Large files can range from 5MB all the way up to 10TB, well beyond the 5GB limit on normal files.

The 5GB limit on normal files is there primarily because that's how much you can reliably upload with a single HTTP request in a reasonable amount of time. Large files are created by assembling parts, where each part can either be uploaded or copied from existing files in any bucket belonging to the same account as the large file. And just to be clear, that means a large file can be assembled from a mix of uploaded and copied parts.

Parts of a large file can be uploaded and copied in parallel, which can significantly reduce the time it takes to upload terabytes of data. Each part can be anywhere from 5MB to 5GB in size, and you can pick the size that is most convenient for your application. For best upload performance, we recommend using the recommendedPartSize returned by b2_authorize_account.

Creating Large Files

The steps to create a large file are:

  1. b2_start_large_file,
  2. b2_get_upload_part_url for each thread uploading,
  3. b2_upload_part OR b2_copy_part for each part of the file, and
  4. b2_finish_large_file.

The first step is to tell B2 that you're going to create a large file by calling b2_start_large_file and providing the file name, content type, and custom file info. The call will return a file ID for the large file, which you must have when uploading the parts of the file.

Then, you need to decide where your parts are coming from. Each part can either be uploaded, or copied from an existing file in any bucket belonging to the same account as the large file. Note that large files can be assembled from a mix of uploaded and copied parts.

You need to determine the size of each part you upload and copy. For example, if you're uploading a 100GB file, you could make each part 1GB, and perform 100 uploads, 1GB at a time. Note that parts need not all be the same size. The maximum part size is 5GB, and the minimum part size is 5MB, except for the last part in a file, which has a minimum size of one byte. We recommend a part size of 100MB, which strikes a good balance between upload throughput and the ability to upload parts in parallel.

Rather than hard coding the part size, it is a good idea to use the recommendedPartSize returned by b2_authorize_account.

The parts are numbered starting at 1, up to the number of parts needed, with a maximum of 10,000 parts for one large file.

Use b2_get_upload_part_url to get the target for uploading parts. Each thread doing uploading should get its own URL.

Upload a part using b2_upload_part and provide the file ID of the large file, the part number, and the data in the part.

Copy a part using b2_copy_part and provide the source file id, the large file id, the part number, and optionally the range of bytes to copy over from the source file.

Finally, once all of the parts are uploaded, you can call b2_finish_large_file to transform the parts into a single B2 file. Once this is done, it looks just like any other file. You can download it, and it will show up when you list the files in a bucket.

Managing Large Files In Progress

Any number of large files can be in progress at once.
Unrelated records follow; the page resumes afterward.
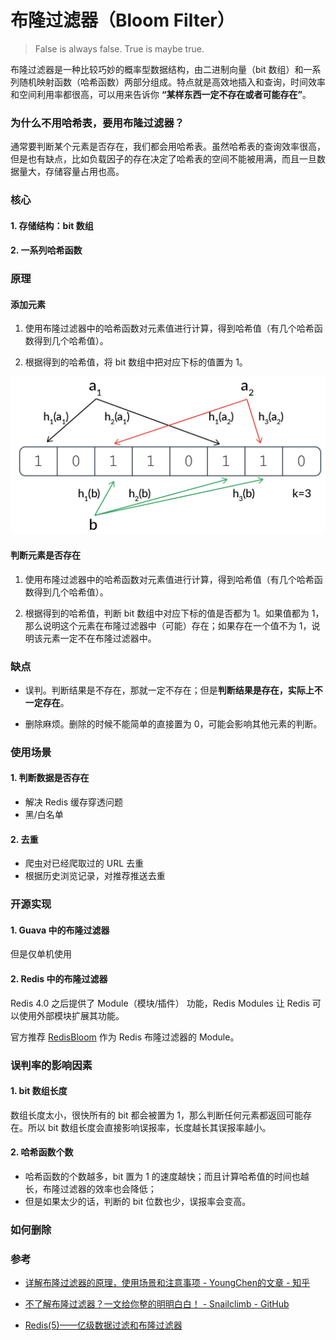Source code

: # 布隆过滤器（Bloom Filter）

> False is always false. True is maybe true.

布隆过滤器是一种比较巧妙的概率型数据结构，由二进制向量（bit 数组）和一系列随机映射函数（哈希函数）两部分组成。特点就是高效地插入和查询，时间效率和空间利用率都很高，可以用来告诉你 **“某样东西一定不存在或者可能存在”**。

### 为什么不用哈希表，要用布隆过滤器？

通常要判断某个元素是否存在，我们都会用哈希表。虽然哈希表的查询效率很高，但是也有缺点，比如负载因子的存在决定了哈希表的空间不能被用满，而且一旦数据量大，存储容量占用也高。


### 核心

#### 1. 存储结构：bit 数组

#### 2. 一系列哈希函数


### 原理

#### 添加元素

1. 使用布隆过滤器中的哈希函数对元素值进行计算，得到哈希值（有几个哈希函数得到几个哈希值）。

2. 根据得到的哈希值，将 bit 数组中把对应下标的值置为 1。

![布隆过滤器](../../../assets/images/data-structure/bitmap/bloom-filter.png)

#### 判断元素是否存在

1. 使用布隆过滤器中的哈希函数对元素值进行计算，得到哈希值（有几个哈希函数得到几个哈希值）。

2. 根据得到的哈希值，判断 bit 数组中对应下标的值是否都为 1。如果值都为 1，那么说明这个元素在布隆过滤器中（可能）存在；如果存在一个值不为 1，说明该元素一定不在布隆过滤器中。


### 缺点

- 误判。判断结果是不存在，那就一定不存在；但是**判断结果是存在，实际上不一定存在**。

- 删除麻烦。删除的时候不能简单的直接置为 0，可能会影响其他元素的判断。


### 使用场景

#### 1. 判断数据是否存在

- 解决 Redis 缓存穿透问题
- 黑/白名单

#### 2. 去重

- 爬虫对已经爬取过的 URL 去重
- 根据历史浏览记录，对推荐推送去重


### 开源实现

#### 1. Guava 中的布隆过滤器

但是仅单机使用

#### 2. Redis 中的布隆过滤器

Redis 4.0 之后提供了 Module（模块/插件） 功能，Redis Modules 让 Redis 可以使用外部模块扩展其功能。

官方推荐 [RedisBloom](https://github.com/RedisBloom/RedisBloom) 作为 Redis 布隆过滤器的 Module。


### 误判率的影响因素

#### 1. bit 数组长度

数组长度太小，很快所有的 bit 都会被置为 1，那么判断任何元素都返回可能存在。所以 bit 数组长度会直接影响误报率，长度越长其误报率越小。

#### 2. 哈希函数个数

- 哈希函数的个数越多，bit 置为 1 的速度越快；而且计算哈希值的时间也越长，布隆过滤器的效率也会降低；
- 但是如果太少的话，判断的 bit 位数也少，误报率会变高。


### 如何删除


### 参考

- [详解布隆过滤器的原理，使用场景和注意事项 - YoungChen的文章 - 知乎](https://zhuanlan.zhihu.com/p/43263751)

- [不了解布隆过滤器？一文给你整的明明白白！ - Snailclimb - GitHub](https://github.com/Snailclimb/JavaGuide/blob/master/docs/dataStructures-algorithms/data-structure/bloom-filter.md)

- [Redis(5)——亿级数据过滤和布隆过滤器](https://www.wmyskxz.com/2020/03/11/redis-5-yi-ji-shu-ju-guo-lu-he-bu-long-guo-lu-qi/)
You can use b2_list_unfinished_large_files to get a list of them.

For any one unfinished large file, you can use b2_list_parts to get a list of the parts that have been uploaded so far.

If you have started a large file, but don't want to finish, you can use b2_cancel_large_file to delete all of the parts that have been uploaded so far.

Usage Charges for Large Files

In most ways, large files are treated the same as small files. The costs for the API calls are the same.

You will be charged for storage for parts that have been uploaded or copied. Usage is counted from the time the part is stored. When you call b2_finish_large_file, the parts are combined into one big file, but the number of bytes stored remains the same, so it doesn't affect the charge for the storage.

SHA1 Checksums

Large files do not require a SHA1 checksum on the entire file but Backblaze recommends one. If the caller knows the SHA1 of the entire large file being created, Backblaze recommends specifying the SHA1 in the fileInfo during the call to b2_start_large_file. Inside the fileInfo specify one of the keys as large_file_sha1 and for the value use a 40 byte hex string representing the SHA1.

For each part of the large file, a SHA1 is required. When uploading a part, you must provide a SHA1 checksum, which is used to validate the data sent, and which is stored internally with that part.

When you download a large file, or a range of a large file, there is no checksum for the entire file, so the string none is returned in the X-Bz-Content-Sha1 header.

Accessing Large Files

Once a large file is created, you can do anything you can do with a normal file:

When downloading large files, the Range header can be especially useful. It lets you download just part of the file. For details, see: b2_download_file_by_name and b2_download_file_by_id.

Limits

Large files can range in size from 5MB to 10TB.

Each large file must consist of at least 2 parts, and all of the parts except the last one must be at least 5MB in size. The last part must contain at least one byte.